FileBeat Gsuite module deprecated?

ido · February 2, 2021, 7:50am

TL;DR - gsuite module does not send logs although it seems that I've done everything right (more details in the post). I looked at the source code and there was a comment saying "Gsuite module is deprecated... use Google Workspace module instead."
does this mean that it is currently broken until google workspace will replace it?

I wanted to check the possibility of using the gsuite module, so I installed filebeat, elastic search, kibana and logstash (to save logs in s3).
When I ran filebeat over local logs everything worked fine, and logs got save to my configured s3.
Then I tried to configure the gsuite module, and although everything seemed fine (filebeat logs showed that all of the 6 inputs from the module were successfully loaded), no logs came out.
I did a lot of digging, and then I found the note about gsuite being deprecated in the module code.
Does this mean that the module is not currently working?
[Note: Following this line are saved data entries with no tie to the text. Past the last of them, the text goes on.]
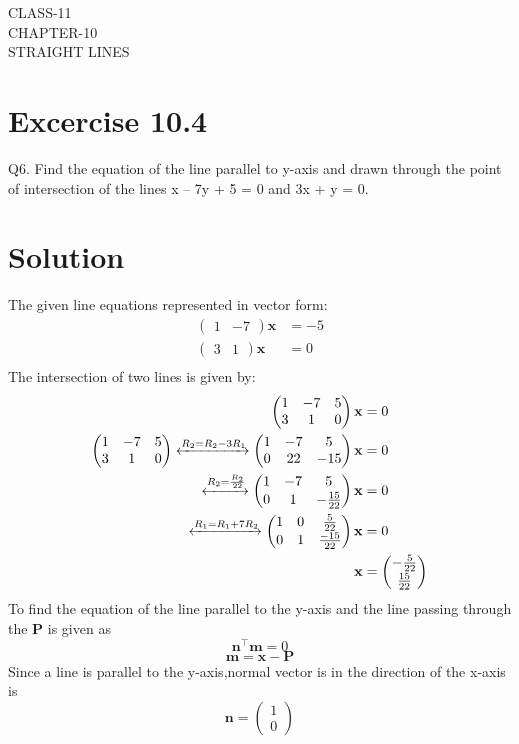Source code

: \documentclass[12pt]{article}
\newcommand{\myvec}[1]{\ensuremath{\begin{pmatrix}#1\end{pmatrix}}}
\let\vec\mathbf
\begin{document}
\begin{center}
\textbf\large{CLASS-11 \\ CHAPTER-10 \\ STRAIGHT LINES}
\end{center}
\section*{Excercise 10.4}

Q6. Find the equation of the line parallel to y-axis and drawn through the point of
intersection of the lines x – 7y + 5 = 0 and 3x + y = 0.
\section*{Solution}
The given line equations represented in vector form:
\begin{align}
\myvec{1&-7}\vec{x}&=-5\\
\myvec{3&1}\vec{x}&=0\\
\end{align}
The intersection of two lines is given by:
\begin{align}
\myvec{
1&-7&5\\
3&1&0
} \vec{x}&=0\\
\myvec{
1&-7&5\\
3&1&0
}
\xleftrightarrow[]{R_2=R_2-3R_1}
\myvec{
1&-7&5\\
0&22&-15
}\vec{x}&=0\\\xleftrightarrow[]{R_2=\frac{R_2}{22}}
\myvec{
	1&-7&5\\[1pt]
0&1&-\frac{15}{22}
}\vec{x}&=0\\
\xleftrightarrow[]{R_1={R_1}+7{R_2}}
\myvec{
1&0&\frac{5}{22}\\[1pt]
0&1&\frac{-15}{22}
}\vec{x}&=0 \label{eq:7}\\
	\vec{x}&=\myvec{-\frac{5}{22}\\[1pt] \frac{15}{22}}\\
\end{align}
To find the equation of the line parallel to the y-axis and the line passing through the $\vec{P}$ is given as
\begin{equation}
    \vec{n}^{\top}\vec{m}=0
    \label{eq:line}
\end{equation}
\begin{equation}
    \vec{m}=\vec{x}-\vec{P}
    \label{eq:direction}
\end{equation}
Since a line is parallel to the y-axis,normal vector is in the direction of the x-axis is
\begin{equation}
    \vec{n}=\myvec{1\\0}
    \label{eq:normal}
\end{equation}
\end{document}
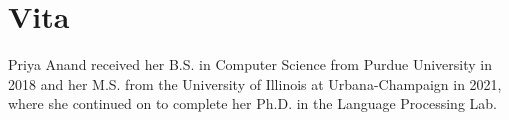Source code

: \documentclass[fullpage]{uiucthesis}
\begin{document}
\backmatter




\chapter{Vita}

Priya Anand received her B.S. in Computer Science from Purdue
University in 2018 and her M.S. from the University of Illinois at
Urbana-Champaign in 2021, where she continued on to complete her
Ph.D. in the Language Processing Lab.
\end{document}
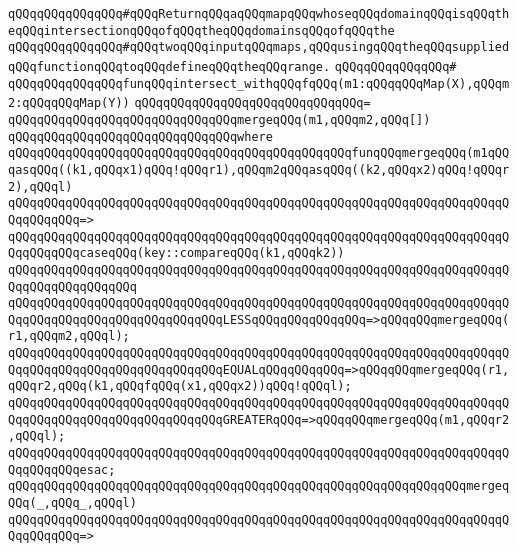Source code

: \newline
\verb|qQQqqQQqqQQqqQQq#qQQqReturnqQQqaqQQqmapqQQqwhoseqQQqdomainqQQqisqQQqtheqQQqintersectionqQQqofqQQqtheqQQqdomainsqQQqofqQQqthe|\newline
\verb|qQQqqQQqqQQqqQQq#qQQqtwoqQQqinputqQQqmaps,qQQqusingqQQqtheqQQqsuppliedqQQqfunctionqQQqtoqQQqdefineqQQqtheqQQqrange.|\newline
\verb|qQQqqQQqqQQqqQQq#|\newline
\verb|qQQqqQQqqQQqqQQqfunqQQqintersect_withqQQqfqQQq(m1:qQQqqQQqMap(X),qQQqm2:qQQqqQQqMap(Y))|\newline
\verb|qQQqqQQqqQQqqQQqqQQqqQQqqQQqqQQq=|\newline
\verb|qQQqqQQqqQQqqQQqqQQqqQQqqQQqqQQqmergeqQQq(m1,qQQqm2,qQQq[])|\newline
\verb|qQQqqQQqqQQqqQQqqQQqqQQqqQQqqQQqwhere|\newline
\verb|qQQqqQQqqQQqqQQqqQQqqQQqqQQqqQQqqQQqqQQqqQQqqQQqfunqQQqmergeqQQq(m1qQQqasqQQq((k1,qQQqx1)qQQq!qQQqr1),qQQqm2qQQqasqQQq((k2,qQQqx2)qQQq!qQQqr2),qQQql)|\newline
\verb|qQQqqQQqqQQqqQQqqQQqqQQqqQQqqQQqqQQqqQQqqQQqqQQqqQQqqQQqqQQqqQQqqQQqqQQqqQQqqQQq=>|\newline
\verb|qQQqqQQqqQQqqQQqqQQqqQQqqQQqqQQqqQQqqQQqqQQqqQQqqQQqqQQqqQQqqQQqqQQqqQQqqQQqqQQqcaseqQQq(key::compareqQQq(k1,qQQqk2))|\newline
\verb|qQQqqQQqqQQqqQQqqQQqqQQqqQQqqQQqqQQqqQQqqQQqqQQqqQQqqQQqqQQqqQQqqQQqqQQqqQQqqQQqqQQqqQQq|\newline
\verb|qQQqqQQqqQQqqQQqqQQqqQQqqQQqqQQqqQQqqQQqqQQqqQQqqQQqqQQqqQQqqQQqqQQqqQQqqQQqqQQqqQQqqQQqqQQqqQQqqQQqLESSqQQqqQQqqQQqqQQq=>qQQqqQQqmergeqQQq(r1,qQQqm2,qQQql);|\newline
\verb|qQQqqQQqqQQqqQQqqQQqqQQqqQQqqQQqqQQqqQQqqQQqqQQqqQQqqQQqqQQqqQQqqQQqqQQqqQQqqQQqqQQqqQQqqQQqqQQqqQQqEQUALqQQqqQQqqQQq=>qQQqqQQqmergeqQQq(r1,qQQqr2,qQQq(k1,qQQqfqQQq(x1,qQQqx2))qQQq!qQQql);|\newline
\verb|qQQqqQQqqQQqqQQqqQQqqQQqqQQqqQQqqQQqqQQqqQQqqQQqqQQqqQQqqQQqqQQqqQQqqQQqqQQqqQQqqQQqqQQqqQQqqQQqqQQqGREATERqQQq=>qQQqqQQqmergeqQQq(m1,qQQqr2,qQQql);|\newline
\verb|qQQqqQQqqQQqqQQqqQQqqQQqqQQqqQQqqQQqqQQqqQQqqQQqqQQqqQQqqQQqqQQqqQQqqQQqqQQqqQQqesac;|\newline
\newline
\verb|qQQqqQQqqQQqqQQqqQQqqQQqqQQqqQQqqQQqqQQqqQQqqQQqqQQqqQQqqQQqqQQqmergeqQQq(_,qQQq_,qQQql)|\newline
\verb|qQQqqQQqqQQqqQQqqQQqqQQqqQQqqQQqqQQqqQQqqQQqqQQqqQQqqQQqqQQqqQQqqQQqqQQqqQQqqQQq=>|\newline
I ran filebeat using "filebeat -e -d "*" ", and no errors regarding the module were printed.

I'm attaching my module config just in case (and the email is the super admin email)

gist.github.com

https://gist.github.com/ido-hunters/6eb7c6ce94585d67fd491320d1899bc1

gistfile1.txt

filebeat.modules:
- module: google_workspace
  saml:
    enabled: true
    var.jwt_file: /path/to/gsuite.json
    var.delegated_account: super-admin@company.com
  user_accounts:
    enabled: true
    var.jwt_file: /path/to/gsuite.json
    var.delegated_account: super-admin@company.com

This file has been truncated. show original

Thanks!

marc.guasch · February 2, 2021, 10:47am

Hello! Which filebeat version are you running? I see your config is referencing google_workspace module instead of gsuite, which is not included in 7.10 which is our latest release.

Also, if you could include the output of the logs, that would help us to get a bit more information.

In the meantime, you can manually try an API call to see if there are events to report:

Access OAuth 2.0 Playground
Log in with the account used in delegated_account
In step 1 fill in the scope https://www.googleapis.com/auth/admin.reports.audit.readonly and hit the authorize button
In step 2 fill the Authorization code with the one obtained from Step 1
In step 3 fill in the url https://www.googleapis.com/admin/reports/v1/activity/users/all/applications/admin and check what the response is to verify data

You can add startTime parameter set to a date in the last 24h which is the default initial value used by the module.

Are you able to get any records back?

ido · February 2, 2021, 2:04pm

Hey, thanks for the reply!

I'm using filebeat 7.10.2.
I accidentally attached the config I tried in order to make use of google_workspace (because I've seen it in the repo), but what I described above was relevant to the gsuite module.
(when trying to run this with the google_workspace filebeat ofc doesn't recognise the module)

These are the logs I get when running the gsuite module, using this command:

filebeat -e -d "*" --modules gsuite &> ~/tmp/filebeat_logs.txt

I tried the playground, and it does return me records (a json with a list of items)
Also, when I tried to run the module I logged in into google drive and the admin workspace just to be sure there was activity, but nothing was received in filebeat.

system · March 2, 2021, 4:05pm

This topic was automatically closed 28 days after the last reply. New replies are no longer allowed.